General information
- Type: Glider
- National origin: United States
- Designer: Don Mitchell
- Status: Production complete

History
- Introduction date: 1956 (Nimbus III)
- First flight: 1954

= Mitchell Nimbus =

American glider

The Mitchell Nimbus is a series of American, single-seat, high-wing gliders that was designed by Don Mitchell in the 1950s. Mitchell is also well known for his ultralight Mitchell Wing A-10 and U-2 designs.

==Design and development==
The Nimbus series was designed as an attempt to combine a high aspect ratio wing with a thin airfoil section to produce a fast cross country sailplane.

The first Nimbus prototype used a Göttingen airfoil, which resulted in lower than expected performance. It first flew in 1954. The Nimbus III, introduced in 1956, employed an FX-05-191 airfoil and this greatly improved performance. The Nimbus III is constructed entirely from wood and incorporates a three-piece wing, with a center section and removable wing tips. Rib spacing is 6 inches and the plywood leading edge extends to 83% of the chord.

==Operational history==

The original Nimbus's fuselage was severely damaged at the May 1954 NCSA Soaring Meet during a cross country flight and as a result the Nimbus II was rushed to completion to be ready for the US National Soaring Contest in 1954 at Lake Elsinore, California.
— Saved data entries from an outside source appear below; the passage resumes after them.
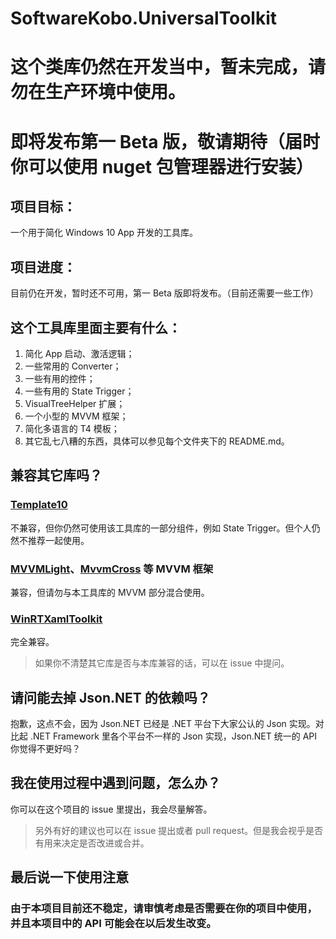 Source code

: # SoftwareKobo.UniversalToolkit
# 这个类库仍然在开发当中，暂未完成，请勿在生产环境中使用。
# 即将发布第一 Beta 版，敬请期待（届时你可以使用 nuget 包管理器进行安装）

## 项目目标：
一个用于简化 Windows 10 App 开发的工具库。

## 项目进度：
目前仍在开发，暂时还不可用，第一 Beta 版即将发布。（目前还需要一些工作）

## 这个工具库里面主要有什么：
1. 简化 App 启动、激活逻辑；
2. 一些常用的 Converter；
3. 一些有用的控件；
4. 一些有用的 State Trigger；
5. VisualTreeHelper 扩展；
6. 一个小型的 MVVM 框架；
7. 简化多语言的 T4 模板；
8. 其它乱七八糟的东西，具体可以参见每个文件夹下的 README.md。

## 兼容其它库吗？
### [Template10](https://github.com/Windows-XAML/Template10)
不兼容，但你仍然可使用该工具库的一部分组件，例如 State Trigger。但个人仍然不推荐一起使用。

### [MVVMLight](http://www.mvvmlight.net/)、[MvvmCross](https://github.com/MvvmCross/MvvmCross) 等 MVVM 框架 
兼容，但请勿与本工具库的 MVVM 部分混合使用。

### [WinRTXamlToolkit](http://winrtxamltoolkit.codeplex.com/)
完全兼容。

> 如果你不清楚其它库是否与本库兼容的话，可以在 issue 中提问。

## 请问能去掉 Json.NET 的依赖吗？
抱歉，这点不会，因为 Json.NET 已经是 .NET 平台下大家公认的 Json 实现。对比起 .NET Framework 里各个平台不一样的 Json 实现，Json.NET 统一的 API 你觉得不更好吗？

## 我在使用过程中遇到问题，怎么办？
你可以在这个项目的 issue 里提出，我会尽量解答。
> 另外有好的建议也可以在 issue 提出或者 pull request。但是我会视乎是否有用来决定是否改进或合并。

## 最后说一下使用注意
### 由于本项目目前还不稳定，请审慎考虑是否需要在你的项目中使用，并且本项目中的 API 可能会在以后发生改变。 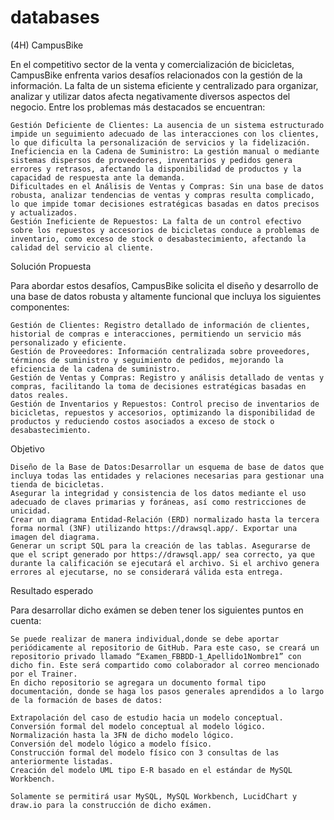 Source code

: # databases
(4H) CampusBike

En el competitivo sector de la venta y comercialización de bicicletas, CampusBike enfrenta varios desafíos relacionados con la gestión de la información. La falta de un sistema eficiente y centralizado para organizar, analizar y utilizar datos afecta negativamente diversos aspectos del negocio. Entre los problemas más destacados se encuentran:

    Gestión Deficiente de Clientes: La ausencia de un sistema estructurado impide un seguimiento adecuado de las interacciones con los clientes, lo que dificulta la personalización de servicios y la fidelización.
    Ineficiencia en la Cadena de Suministro: La gestión manual o mediante sistemas dispersos de proveedores, inventarios y pedidos genera errores y retrasos, afectando la disponibilidad de productos y la capacidad de respuesta ante la demanda.
    Dificultades en el Análisis de Ventas y Compras: Sin una base de datos robusta, analizar tendencias de ventas y compras resulta complicado, lo que impide tomar decisiones estratégicas basadas en datos precisos y actualizados.
    Gestión Ineficiente de Repuestos: La falta de un control efectivo sobre los repuestos y accesorios de bicicletas conduce a problemas de inventario, como exceso de stock o desabastecimiento, afectando la calidad del servicio al cliente.

Solución Propuesta

Para abordar estos desafíos, CampusBike solicita el diseño y desarrollo de una base de datos robusta y altamente funcional que incluya los siguientes componentes:

    Gestión de Clientes: Registro detallado de información de clientes, historial de compras e interacciones, permitiendo un servicio más personalizado y eficiente.
    Gestión de Proveedores: Información centralizada sobre proveedores, términos de suministro y seguimiento de pedidos, mejorando la eficiencia de la cadena de suministro.
    Gestión de Ventas y Compras: Registro y análisis detallado de ventas y compras, facilitando la toma de decisiones estratégicas basadas en datos reales.
    Gestión de Inventarios y Repuestos: Control preciso de inventarios de bicicletas, repuestos y accesorios, optimizando la disponibilidad de productos y reduciendo costos asociados a exceso de stock o desabastecimiento.


Objetivo

    Diseño de la Base de Datos:Desarrollar un esquema de base de datos que incluya todas las entidades y relaciones necesarias para gestionar una tienda de bicicletas.
    Asegurar la integridad y consistencia de los datos mediante el uso adecuado de claves primarias y foráneas, así como restricciones de unicidad.
    Crear un diagrama Entidad-Relación (ERD) normalizado hasta la tercera forma normal (3NF) utilizando https://drawsql.app/. Exportar una imagen del diagrama.
    Generar un script SQL para la creación de las tablas. Asegurarse de que el script generado por https://drawsql.app/ sea correcto, ya que durante la calificación se ejecutará el archivo. Si el archivo genera errores al ejecutarse, no se considerará válida esta entrega.



Resultado esperado

Para desarrollar dicho exámen se deben tener los siguientes puntos en cuenta:

    Se puede realizar de manera individual,donde se debe aportar periódicamente al repositorio de GitHub. Para este caso, se creará un repositorio privado llamado “Examen_FBBDD-1_Apellido1Nombre1” con dicho fin. Este será compartido como colaborador al correo mencionado por el Trainer.
    En dicho repositorio se agregara un documento formal tipo documentación, donde se haga los pasos generales aprendidos a lo largo de la formación de bases de datos:

    Extrapolación del caso de estudio hacia un modelo conceptual.
    Conversión formal del modelo conceptual al modelo lógico.
    Normalización hasta la 3FN de dicho modelo lógico.
    Conversión del modelo lógico a modelo físico.
    Construcción formal del modelo físico con 3 consultas de las anteriormente listadas.
    Creación del modelo UML tipo E-R basado en el estándar de MySQL Workbench.

    Solamente se permitirá usar MySQL, MySQL Workbench, LucidChart y draw.io para la construcción de dicho exámen.

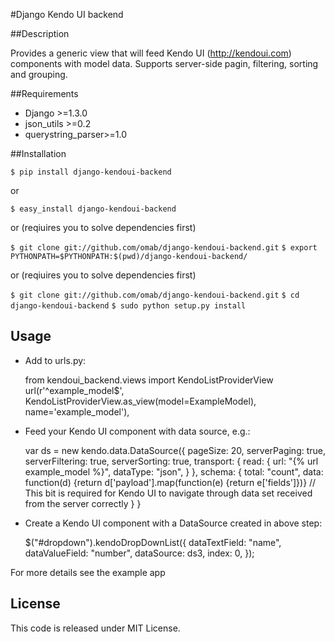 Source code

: #Django Kendo UI backend

##Description

Provides a generic view that will feed Kendo UI (http://kendoui.com) components with model data. Supports server-side pagin, filtering, sorting and grouping. 

##Requirements 

* Django >=1.3.0
* json_utils >=0.2
* querystring_parser>=1.0


##Installation

`$ pip install django-kendoui-backend`

or

`$ easy_install django-kendoui-backend`

or (reqiuires you to solve dependencies first)

`$ git clone git://github.com/omab/django-kendoui-backend.git`
`$ export PYTHONPATH=$PYTHONPATH:$(pwd)/django-kendoui-backend/`


or (reqiuires you to solve dependencies first)

`$ git clone git://github.com/omab/django-kendoui-backend.git`
`$ cd django-kendoui-backend`
`$ sudo python setup.py install`

## Usage

* Add to urls.py:
    
    from kendoui_backend.views import KendoListProviderView
    url(r'^example_model$', KendoListProviderView.as_view(model=ExampleModel), name='example_model'),
    

* Feed your Kendo UI component with data source, e.g.:

    
    var ds = new kendo.data.DataSource({
        pageSize: 20,
        serverPaging: true,
        serverFiltering: true,
        serverSorting: true,
        transport: {
            read: {
                url: "{% url example_model %}",
                dataType: "json",
            }
        },
        schema: {
            total: "count",
            data: function(d) {return d['payload'].map(function(e) {return e['fields']})} // This bit is required for Kendo UI to navigate through data set received from the server correctly
        }
    }
    

* Create a Kendo UI component with a DataSource created in above step:
    
    
    $("#dropdown").kendoDropDownList({
        dataTextField: "name",
        dataValueField: "number",
        dataSource: ds3,
        index: 0,
    });
    


For more details see the example app

## License
This code is released under MIT License.

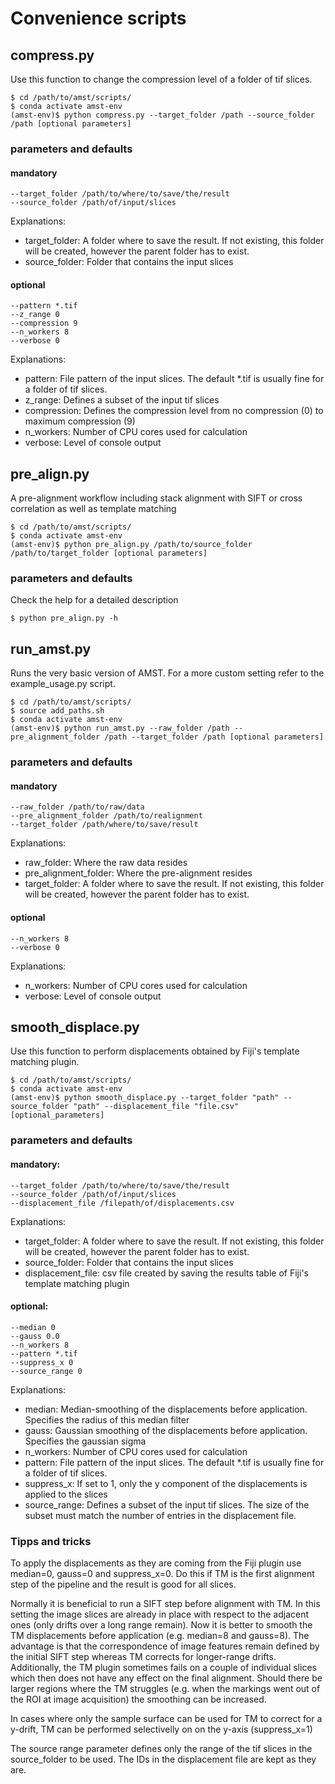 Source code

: 
# Convenience scripts

## compress.py

Use this function to change the compression level of a folder of tif slices. 

    $ cd /path/to/amst/scripts/
    $ conda activate amst-env
    (amst-env)$ python compress.py --target_folder /path --source_folder /path [optional parameters]

### parameters and defaults

#### mandatory

    --target_folder /path/to/where/to/save/the/result
    --source_folder /path/of/input/slices
    
Explanations:
 - target_folder: A folder where to save the result. If not existing, this folder will be created, however the 
 parent folder has to exist.
 - source_folder: Folder that contains the input slices
    
#### optional

    --pattern *.tif
    --z_range 0
    --compression 9
    --n_workers 8
    --verbose 0
    
Explanations:
 - pattern: File pattern of the input slices. The default *.tif is usually fine for a folder of tif slices.
 - z_range: Defines a subset of the input tif slices
 - compression: Defines the compression level from no compression (0) to maximum compression (9)
 - n_workers: Number of CPU cores used for calculation
 - verbose: Level of console output
 

## pre_align.py

A pre-alignment workflow including stack alignment with SIFT or cross correlation as well as template matching

    $ cd /path/to/amst/scripts/
    $ conda activate amst-env
    (amst-env)$ python pre_align.py /path/to/source_folder /path/to/target_folder [optional parameters]

### parameters and defaults

Check the help for a detailed description

    $ python pre_align.py -h

## run_amst.py

Runs the very basic version of AMST. For a more custom setting refer to the example_usage.py script. 

    $ cd /path/to/amst/scripts/
    $ source add_paths.sh
    $ conda activate amst-env
    (amst-env)$ python run_amst.py --raw_folder /path --pre_alignment_folder /path --target_folder /path [optional parameters]

### parameters and defaults

#### mandatory

    --raw_folder /path/to/raw/data
    --pre_alignment_folder /path/to/realignment
    --target_folder /path/where/to/save/result
    
Explanations:
 - raw_folder: Where the raw data resides
 - pre_alignment_folder: Where the pre-alignment resides
 - target_folder: A folder where to save the result. If not existing, this folder will be created, however the 
 parent folder has to exist.
    
#### optional

    --n_workers 8
    --verbose 0
    
Explanations:
 - n_workers: Number of CPU cores used for calculation
 - verbose: Level of console output

## smooth_displace.py

Use this function to perform displacements obtained by Fiji's template matching plugin.

    $ cd /path/to/amst/scripts/
    $ conda activate amst-env
    (amst-env)$ python smooth_displace.py --target_folder "path" --source_folder "path" --displacement_file "file.csv" [optional_parameters]

### parameters and defaults

#### mandatory:

    --target_folder /path/to/where/to/save/the/result
    --source_folder /path/of/input/slices
    --displacement_file /filepath/of/displacements.csv
    
Explanations:
 - target_folder: A folder where to save the result. If not existing, this folder will be created, however the 
 parent folder has to exist.
 - source_folder: Folder that contains the input slices
 - displacement_file: csv file created by saving the results table of Fiji's template matching plugin

#### optional:

    --median 0
    --gauss 0.0
    --n_workers 8
    --pattern *.tif
    --suppress_x 0
    --source_range 0
    
Explanations:
 - median: Median-smoothing of the displacements before application. Specifies the radius of this median filter
 - gauss: Gaussian smoothing of the displacements before application. Specifies the gaussian sigma
 - n_workers: Number of CPU cores used for calculation
 - pattern: File pattern of the input slices. The default *.tif is usually fine for a folder of tif slices.
 - suppress_x: If set to 1, only the y component of the displacements is applied to the slices
 - source_range: Defines a subset of the input tif slices. The size of the subset must match the number of entries in 
 the displacement file.
 
### Tipps and tricks

To apply the displacements as they are coming from the Fiji plugin use median=0, gauss=0 and suppress_x=0. 
Do this if TM is the first alignment step of the pipeline and the result is good for all slices.

Normally it is beneficial to run a SIFT step before alignment with TM. In this setting the image slices are already in 
place with respect to the adjacent ones (only drifts over a long range remain). 
Now it is better to smooth the TM displacements before application (e.g. median=8 and gauss=8). The advantage is that 
the correspondence of image features remain defined by the initial SIFT step whereas TM corrects for longer-range 
drifts.
Additionally, the TM plugin sometimes fails on a couple of individual slices which then does not have any effect on the 
final alignment.
Should there be larger regions where the TM struggles (e.g. when the markings went out of the ROI at image acquisition) 
the smoothing can be increased. 

In cases where only the sample surface can be used for TM to correct for a y-drift, TM can be performed selectivelly on 
on the y-axis (suppress_x=1)

The source range parameter defines only the range of the tif slices in the source_folder to be used. The IDs in the 
displacement file are kept as they are.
The Nimbus II was completed in time and Dr. J.B. Sawyer flew it to 15th place. He was forced to withdraw from the contest after the 5th day when he let go of the controls in flight and the glider pitched up steeply. After landing it was discovered that the elevator attach bracket was bent and they were unable to repair it at the contest. Sawyer went on to fly the Nimbus II on a 230-mile flight at a 1955 glider meet in Lincoln, California. He also soared it to over 20000 ft in Minden, Nevada during the summer of 1955. At the 1956 US National Contest in Grand Prairie, Texas the Nimbus III was flown by Vic Swierkowski and won the Design Contest. The Nimbus II was also flown at the Nationals by Sawyer in 1956 and actually out-scored the Nimbus III.

Nine Nimbus III kits were produced by Mitchell and of these, four were reported as having been completed. In April 2011 there was one Nimbus III on the US Federal Aviation Administration registry.

==Variants==
- Nimbus I
Initial version with a Göttingen airfoil
- Nimbus II
Improved version
- Nimbus III
Improved version with an FX-05-191 airfoil.